In effetti le due regioni rosse spendono rispettivamente 38mila euro (Emilia Romagna) e 32mila euro (Toscana) per un anno di lavoro: ogni cittadino versa perciò 8 euro e spicci per sostentare il suo consiglio regionale. La Sicilia ne brucia 175mila, il Lazio 100mila, la Campania 90mila e così via. Se da domani mattina tutti applicassero lo standard appenninico degli 8 euro pro-capite, il conto nazionale dei consigli scenderebbe di botto sotto i 500 milioni di euro l’anno. Una bella differenza, cui potrebbe aggiungersi un fantastico raddoppio se tutte le spese per consulenze e dirigenze extra venissero vagliate attentamente: “Anche qui il discorso è molto semplice – continua De Robertis -. Se cercherete di capire quanto costa oggi un assessorato regionale, impazzirete.

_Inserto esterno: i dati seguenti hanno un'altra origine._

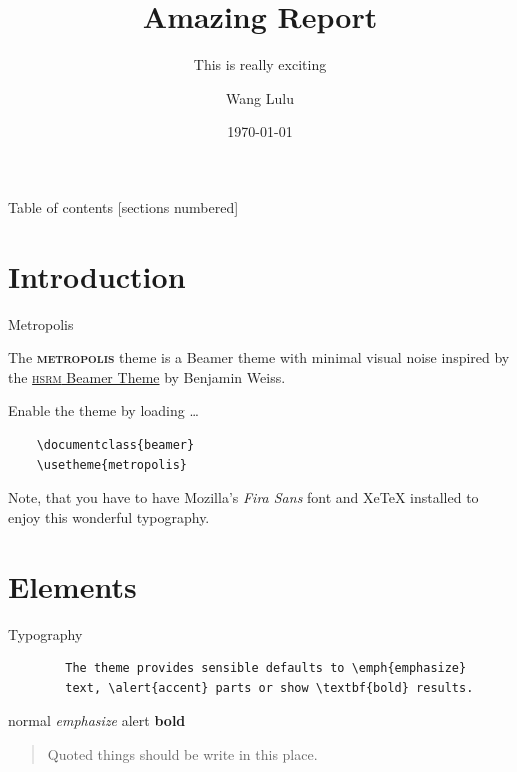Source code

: \documentclass[10pt]{beamer}
\title{Amazing Report}
\subtitle{This is really exciting}
\date{\today}
\author{Wang Lulu}
\institute{Peking University}
\newcommand{\themename}{\textbf{\textsc{metropolis}}\xspace}
\begin{document}
\maketitle


\begin{frame}{Table of contents}
  [sections numbered]
  \tableofcontents[hideallsubsections]
\end{frame}



\section{Introduction}



\begin{frame}[fragile]{Metropolis}

  The \themename theme is a Beamer theme with minimal visual noise
  inspired by the \href{https://github.com/hsrmbeamertheme/hsrmbeamertheme}{\textsc{hsrm} Beamer
  Theme} by Benjamin Weiss.

  Enable the theme by loading \ldots

  \begin{verbatim}    
	\documentclass{beamer}
	\usetheme{metropolis}
  \end{verbatim}

  Note, that you have to have Mozilla's \emph{Fira Sans} font and XeTeX
  installed to enjoy this wonderful typography.
\end{frame}



\section{Elements}



\begin{frame}[fragile]{Typography}
	\begin{verbatim}
		The theme provides sensible defaults to \emph{emphasize} 
		text, \alert{accent} parts or show \textbf{bold} results.
	\end{verbatim}

	\begin{center}
		normal
		\emph{emphasize}
		\alert{alert}
		\textbf{bold}
	\end{center}
	
	\begin{quote}
    Quoted things should be write in this place.
  	\end{quote}

\end{frame}
\end{document}

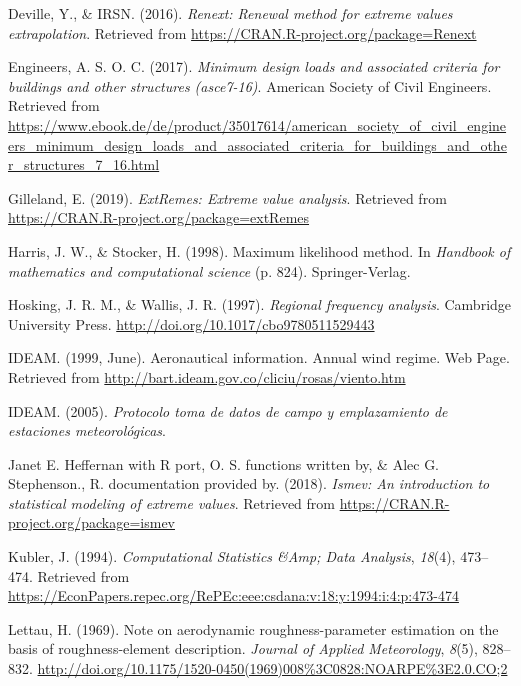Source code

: \documentclass[12pt,oneside]{reedthesis}
\begin{document}
\leavevmode\hypertarget{ref-Deville2016}{}%
Deville, Y., \& IRSN. (2016). \emph{Renext: Renewal method for extreme values extrapolation}. Retrieved from \url{https://CRAN.R-project.org/package=Renext}

\leavevmode\hypertarget{ref-Asce2017}{}%
Engineers, A. S. O. C. (2017). \emph{Minimum design loads and associated criteria for buildings and other structures (asce7-16)}. American Society of Civil Engineers. Retrieved from \url{https://www.ebook.de/de/product/35017614/american_society_of_civil_engineers_minimum_design_loads_and_associated_criteria_for_buildings_and_other_structures_7_16.html}

\leavevmode\hypertarget{ref-Gilleland2019}{}%
Gilleland, E. (2019). \emph{ExtRemes: Extreme value analysis}. Retrieved from \url{https://CRAN.R-project.org/package=extRemes}

\leavevmode\hypertarget{ref-Harris1994}{}%
Harris, J. W., \& Stocker, H. (1998). Maximum likelihood method. In \emph{Handbook of mathematics and computational science} (p. 824). Springer-Verlag.

\leavevmode\hypertarget{ref-Hosking1997}{}%
Hosking, J. R. M., \& Wallis, J. R. (1997). \emph{Regional frequency analysis}. Cambridge University Press. \url{http://doi.org/10.1017/cbo9780511529443}

\leavevmode\hypertarget{ref-ideam1999}{}%
IDEAM. (1999, June). Aeronautical information. Annual wind regime. Web Page. Retrieved from \url{http://bart.ideam.gov.co/cliciu/rosas/viento.htm}

\leavevmode\hypertarget{ref-ideam2005}{}%
IDEAM. (2005). \emph{Protocolo toma de datos de campo y emplazamiento de estaciones meteorológicas}.

\leavevmode\hypertarget{ref-JanetE.HeffernanwithRport2018}{}%
Janet E. Heffernan with R port, O. S. functions written by, \& Alec G. Stephenson., R. documentation provided by. (2018). \emph{Ismev: An introduction to statistical modeling of extreme values}. Retrieved from \url{https://CRAN.R-project.org/package=ismev}

\leavevmode\hypertarget{ref-Kubler1994}{}%
Kubler, J. (1994). \emph{Computational Statistics \&Amp; Data Analysis}, \emph{18}(4), 473--474. Retrieved from \url{https://EconPapers.repec.org/RePEc:eee:csdana:v:18:y:1994:i:4:p:473-474}

\leavevmode\hypertarget{ref-Lettau1969}{}%
Lettau, H. (1969). Note on aerodynamic roughness-parameter estimation on the basis of roughness-element description. \emph{Journal of Applied Meteorology}, \emph{8}(5), 828--832. \url{http://doi.org/10.1175/1520-0450(1969)008\%3C0828:NOARPE\%3E2.0.CO;2}
\end{document}
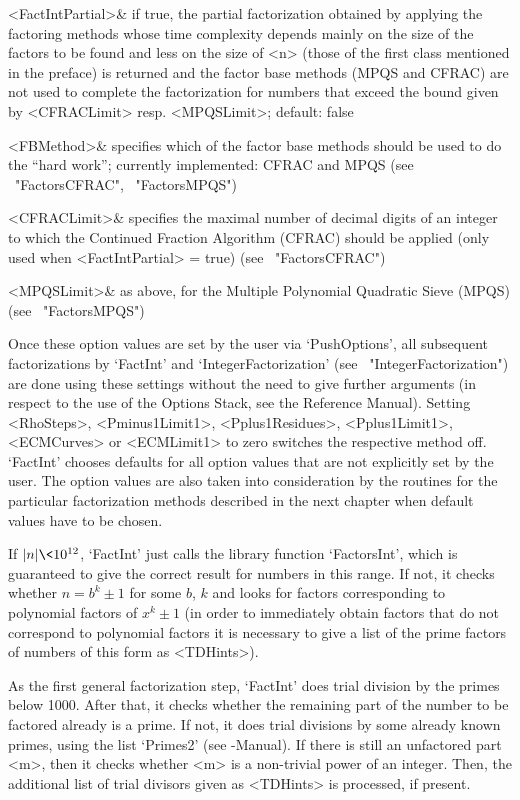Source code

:    <FactIntPartial>& if true, the partial factorization obtained
   by applying the factoring methods whose time complexity depends
   mainly on the size of the factors to be found and less
   on the size of <n> (those of the first class mentioned
   in the preface) is returned and the factor base methods
   (MPQS and CFRAC) are not used to complete the factorization
   for numbers that exceed the bound given by <CFRACLimit> 
   resp. <MPQSLimit>; default: false

   <FBMethod>& specifies which of the factor base methods should be
   used to do the ``hard work''; currently implemented: CFRAC and MPQS
   (see ~"FactorsCFRAC", ~"FactorsMPQS")

   <CFRACLimit>& specifies the maximal number of decimal digits of
   an integer to which the Continued Fraction Algorithm (CFRAC) 
   should be applied (only used when <FactIntPartial> = true)
   (see ~"FactorsCFRAC")

   <MPQSLimit>& as above, for the Multiple Polynomial Quadratic 
   Sieve (MPQS) (see ~"FactorsMPQS")
\enditems

Once these option values are set by the user via `PushOptions',
all subsequent factorizations
by `FactInt' and `IntegerFactorization' (see ~"IntegerFactorization")
are done using these settings without the need
to give further arguments (in respect to the use of the
{\GAP} Options Stack, see the Reference Manual).
Setting <RhoSteps>, <Pminus1Limit1>, <Pplus1Residues>, <Pplus1Limit1>,
<ECMCurves> or <ECMLimit1> to zero switches the respective method off.
`FactInt' chooses defaults for all option values that are 
not explicitly set by the user.
The option values are also taken into consideration by the routines for
the particular factorization methods described in the next chapter
when default values have to be chosen. 

If $|n| \< 10^{12}$, `FactInt' just calls the library function
`FactorsInt', which is guaranteed to give the correct result for
numbers in this range. If not, it checks whether $n = b^k \pm 1$ for 
some $b$, $k$ and looks for factors corresponding to
polynomial factors of $x^k \pm 1$ (in order to immediately 
obtain factors that do not correspond to polynomial factors  
it is necessary to give a list of the prime factors of numbers
of this form as <TDHints>).  

As the first general factorization step, `FactInt' does 
trial division by the primes below 1000. 
After that, it checks whether the remaining
part of the number to be factored already is a prime.
If not, it does trial divisions by some already known primes, using
the list `Primes2' (see {\GAP}-Manual).
If there is still an unfactored part <m>, then it checks whether <m>
is a non-trivial power of an integer.
Then, the additional list of trial divisors given
as <TDHints> is processed, if present.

Non esistono rendiconti chiari, tutte le spese vengono distribuite su capitoli e competenze incrociate, le determine citano leggi, comma, numeri e numeretti per evitare un controllo trasparente. Basta dire che solo il consiglio del Lazio spende 8 milioni all’anno in consulenze: com’è possibile? I dipendenti regionali sono 100mila, io dico che potremmo fare a meno di 40mila unità senza incidere sulla qualità del servizio reso al cittadino, figuriamoci se non possiamo rinunciare ai consulenti”. Mettiamoci anche i bubboni delle società controllate, con buchi di bilancio da ripianare continuamente e poltrone assegnate agli amici degli amici, e otterremo le medaglie che il World Economic Forum ci ha recentemente attribuito studiando il sistema della competitività globale: tra i Paesi del mondo sviluppato, l’Italia ha prestazioni pessime quando calcola l’etica dei politici (127simo posto), la capacità di arginare i favoritismi (119simo posto) e l’efficienza manageriale (112simo posto).

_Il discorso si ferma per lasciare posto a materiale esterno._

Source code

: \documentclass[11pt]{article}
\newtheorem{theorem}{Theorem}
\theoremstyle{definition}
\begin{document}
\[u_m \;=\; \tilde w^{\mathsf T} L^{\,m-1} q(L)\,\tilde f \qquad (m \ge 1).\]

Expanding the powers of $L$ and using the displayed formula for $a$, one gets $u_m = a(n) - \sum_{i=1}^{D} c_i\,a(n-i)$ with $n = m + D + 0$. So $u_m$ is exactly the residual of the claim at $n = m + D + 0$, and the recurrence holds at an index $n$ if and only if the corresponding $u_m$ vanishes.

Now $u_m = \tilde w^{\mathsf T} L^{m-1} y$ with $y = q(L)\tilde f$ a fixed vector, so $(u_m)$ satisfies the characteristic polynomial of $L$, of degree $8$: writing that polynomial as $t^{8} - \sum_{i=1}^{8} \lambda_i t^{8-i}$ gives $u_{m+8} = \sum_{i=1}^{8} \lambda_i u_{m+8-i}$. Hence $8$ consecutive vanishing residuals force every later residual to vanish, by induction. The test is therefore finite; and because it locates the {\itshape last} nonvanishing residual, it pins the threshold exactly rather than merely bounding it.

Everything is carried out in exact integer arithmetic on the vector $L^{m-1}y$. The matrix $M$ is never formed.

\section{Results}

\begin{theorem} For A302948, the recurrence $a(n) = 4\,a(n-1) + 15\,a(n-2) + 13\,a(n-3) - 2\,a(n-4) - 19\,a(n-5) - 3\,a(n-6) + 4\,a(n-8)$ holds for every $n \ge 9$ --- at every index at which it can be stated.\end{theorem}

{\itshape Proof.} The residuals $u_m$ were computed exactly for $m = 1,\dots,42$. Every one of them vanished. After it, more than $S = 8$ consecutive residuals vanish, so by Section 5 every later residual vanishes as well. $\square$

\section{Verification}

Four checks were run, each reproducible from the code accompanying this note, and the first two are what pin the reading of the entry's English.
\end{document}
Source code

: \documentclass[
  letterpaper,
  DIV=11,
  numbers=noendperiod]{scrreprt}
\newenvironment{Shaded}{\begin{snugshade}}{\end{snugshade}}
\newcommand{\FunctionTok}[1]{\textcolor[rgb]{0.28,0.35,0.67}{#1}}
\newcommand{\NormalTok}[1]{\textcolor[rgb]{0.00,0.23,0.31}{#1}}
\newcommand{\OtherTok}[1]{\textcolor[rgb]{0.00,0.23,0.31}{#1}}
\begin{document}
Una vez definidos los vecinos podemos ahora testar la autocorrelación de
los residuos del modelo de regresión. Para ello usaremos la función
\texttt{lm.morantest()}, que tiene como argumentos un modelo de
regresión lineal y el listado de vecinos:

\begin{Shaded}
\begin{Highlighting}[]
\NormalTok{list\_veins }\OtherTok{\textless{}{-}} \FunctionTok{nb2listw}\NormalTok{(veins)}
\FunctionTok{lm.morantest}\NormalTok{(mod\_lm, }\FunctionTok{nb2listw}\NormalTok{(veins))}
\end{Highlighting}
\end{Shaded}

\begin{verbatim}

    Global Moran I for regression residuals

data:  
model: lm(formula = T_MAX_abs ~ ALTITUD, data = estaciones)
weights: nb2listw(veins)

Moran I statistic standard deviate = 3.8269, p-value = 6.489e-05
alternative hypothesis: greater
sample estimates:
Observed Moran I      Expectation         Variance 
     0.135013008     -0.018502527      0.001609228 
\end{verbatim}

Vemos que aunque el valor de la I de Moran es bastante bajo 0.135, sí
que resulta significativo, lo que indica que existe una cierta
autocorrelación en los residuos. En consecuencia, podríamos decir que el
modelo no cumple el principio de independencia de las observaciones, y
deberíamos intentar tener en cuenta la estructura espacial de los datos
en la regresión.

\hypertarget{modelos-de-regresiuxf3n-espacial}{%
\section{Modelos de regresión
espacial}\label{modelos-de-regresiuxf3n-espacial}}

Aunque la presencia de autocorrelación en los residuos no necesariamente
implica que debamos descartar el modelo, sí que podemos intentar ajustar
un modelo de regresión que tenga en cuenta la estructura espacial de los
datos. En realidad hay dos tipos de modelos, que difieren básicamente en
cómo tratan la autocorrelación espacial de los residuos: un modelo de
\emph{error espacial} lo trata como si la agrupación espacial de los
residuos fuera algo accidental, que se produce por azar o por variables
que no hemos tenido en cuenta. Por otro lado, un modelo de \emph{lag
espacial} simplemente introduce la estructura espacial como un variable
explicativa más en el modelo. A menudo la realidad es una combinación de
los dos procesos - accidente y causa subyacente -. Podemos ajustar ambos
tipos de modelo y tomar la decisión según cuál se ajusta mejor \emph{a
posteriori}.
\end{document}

Perché, alla fine, si tratterebbe proprio di questo, gestire la cosa pubblica con criteri di efficienza ed economicità. “Sarebbe bello vederla così – chiude De Robertis -. Ma che dire quando il Piemonte legifera sulla “conservazione dei massi erratici” e la Liguria approva una norma sulla “prevenzione delle apnee notturne”? L’unica vera buona notizia è che tutte le amministrazioni regionali hanno approvato i tagli ai vitalizi: tra vent’anni, quando avremo finito di pagare migliaia e migliaia di ex consiglieri, saremo a posto”.